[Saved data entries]

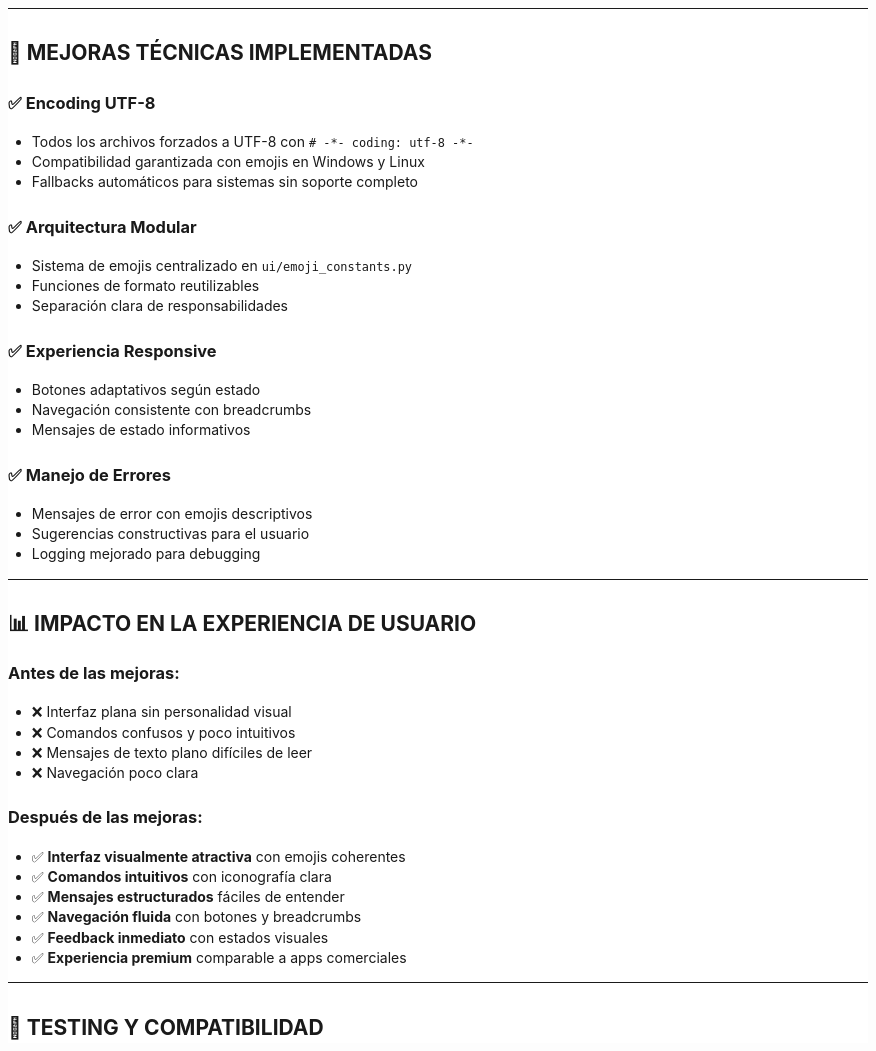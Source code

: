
 ```
```

---

## 🔧 MEJORAS TÉCNICAS IMPLEMENTADAS

### ✅ **Encoding UTF-8**
- Todos los archivos forzados a UTF-8 con `# -*- coding: utf-8 -*-`
- Compatibilidad garantizada con emojis en Windows y Linux
- Fallbacks automáticos para sistemas sin soporte completo

### ✅ **Arquitectura Modular** 
- Sistema de emojis centralizado en `ui/emoji_constants.py`
- Funciones de formato reutilizables  
- Separación clara de responsabilidades

### ✅ **Experiencia Responsive**
- Botones adaptativos según estado
- Navegación consistente con breadcrumbs
- Mensajes de estado informativos

### ✅ **Manejo de Errores**
- Mensajes de error con emojis descriptivos
- Sugerencias constructivas para el usuario
- Logging mejorado para debugging

---

## 📊 IMPACTO EN LA EXPERIENCIA DE USUARIO

### **Antes de las mejoras:**
- ❌ Interfaz plana sin personalidad visual
- ❌ Comandos confusos y poco intuitivos  
- ❌ Mensajes de texto plano difíciles de leer
- ❌ Navegación poco clara

### **Después de las mejoras:**
- ✅ **Interfaz visualmente atractiva** con emojis coherentes
- ✅ **Comandos intuitivos** con iconografía clara  
- ✅ **Mensajes estructurados** fáciles de entender
- ✅ **Navegación fluida** con botones y breadcrumbs
- ✅ **Feedback inmediato** con estados visuales
- ✅ **Experiencia premium** comparable a apps comerciales

---

## 🧪 TESTING Y COMPATIBILIDAD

**TASK:** Copy from the entries only those lines that hold the word "poco".

**ANSWER AREA:**
- ❌ Comandos confusos y poco intuitivos  
- ❌ Navegación poco clara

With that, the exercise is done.